Dataset records Block Start

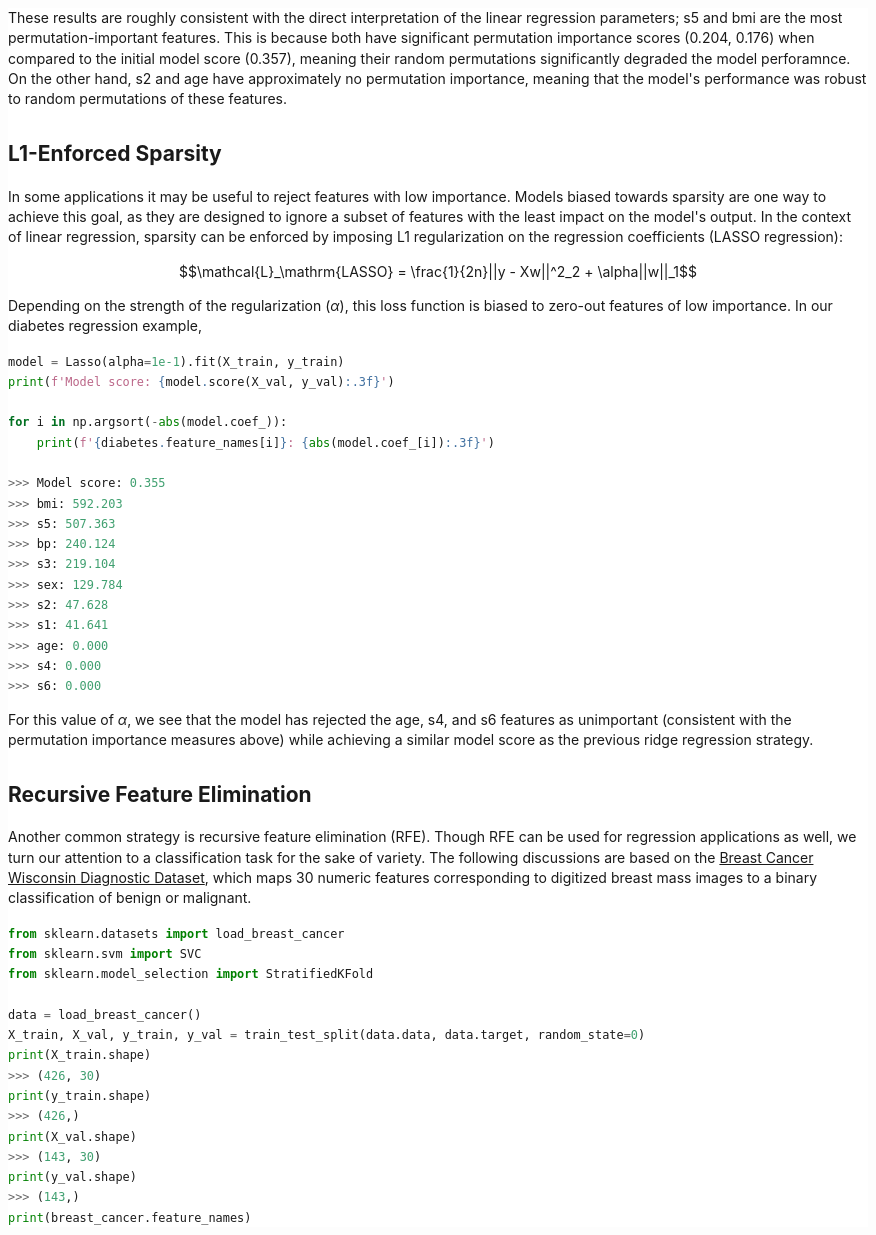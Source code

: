 These results are roughly consistent with the direct interpretation of the linear regression parameters; s5 and bmi are the most permutation-important features. This is because both have significant permutation importance scores (0.204, 0.176) when compared to the initial model score (0.357), meaning their random permutations significantly degraded the model perforamnce. On the other hand, s2 and age have approximately no permutation importance, meaning that the model's performance was robust to random permutations of these features. 

## L1-Enforced Sparsity
In some applications it may be useful to reject features with low importance. Models biased towards sparsity are one way to achieve this goal, as they are designed to ignore a subset of features with the least impact on the model's output. In the context of linear regression, sparsity can be enforced by imposing L1 regularization on the regression coefficients (LASSO regression):

$$\mathcal{L}_\mathrm{LASSO} = \frac{1}{2n}||y - Xw||^2_2 + \alpha||w||_1$$

Depending on the strength of the regularization $(\alpha)$, this loss function is biased to zero-out features of low importance. In our diabetes regression example, 

```python
model = Lasso(alpha=1e-1).fit(X_train, y_train)
print(f'Model score: {model.score(X_val, y_val):.3f}')

for i in np.argsort(-abs(model.coef_)):
    print(f'{diabetes.feature_names[i]}: {abs(model.coef_[i]):.3f}')

>>> Model score: 0.355
>>> bmi: 592.203
>>> s5: 507.363
>>> bp: 240.124
>>> s3: 219.104
>>> sex: 129.784
>>> s2: 47.628
>>> s1: 41.641
>>> age: 0.000
>>> s4: 0.000
>>> s6: 0.000
```
For this value of $\alpha$, we see that the model has rejected the age, s4, and s6 features as unimportant (consistent with the permutation importance measures above) while achieving a similar model score as the previous ridge regression strategy. 

## Recursive Feature Elimination
Another common strategy is recursive feature elimination (RFE). Though RFE can be used for regression applications as well, we turn our attention to a classification task for the sake of variety. The following discussions are based on the [Breast Cancer Wisconsin Diagnostic Dataset](https://archive.ics.uci.edu/ml/datasets/Breast+Cancer+Wisconsin+Diagnostic), which maps 30 numeric features corresponding to digitized breast mass images to a binary classification of benign or malignant. 

```python
from sklearn.datasets import load_breast_cancer
from sklearn.svm import SVC
from sklearn.model_selection import StratifiedKFold

data = load_breast_cancer()
X_train, X_val, y_train, y_val = train_test_split(data.data, data.target, random_state=0)
print(X_train.shape)
>>> (426, 30)
print(y_train.shape)
>>> (426,)
print(X_val.shape)
>>> (143, 30)
print(y_val.shape)
>>> (143,)
print(breast_cancer.feature_names)
```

Dataset records Block End

» What the task requires
Set down the records above word for word, from the first line through the line containing "In some applications", both included; leave out the pictures.

» Response
Source code

: These results are roughly consistent with the direct interpretation of the linear regression parameters; s5 and bmi are the most permutation-important features. This is because both have significant permutation importance scores (0.204, 0.176) when compared to the initial model score (0.357), meaning their random permutations significantly degraded the model perforamnce. On the other hand, s2 and age have approximately no permutation importance, meaning that the model's performance was robust to random permutations of these features. 

## L1-Enforced Sparsity
In some applications it may be useful to reject features with low importance. Models biased towards sparsity are one way to achieve this goal, as they are designed to ignore a subset of features with the least impact on the model's output. In the context of linear regression, sparsity can be enforced by imposing L1 regularization on the regression coefficients (LASSO regression):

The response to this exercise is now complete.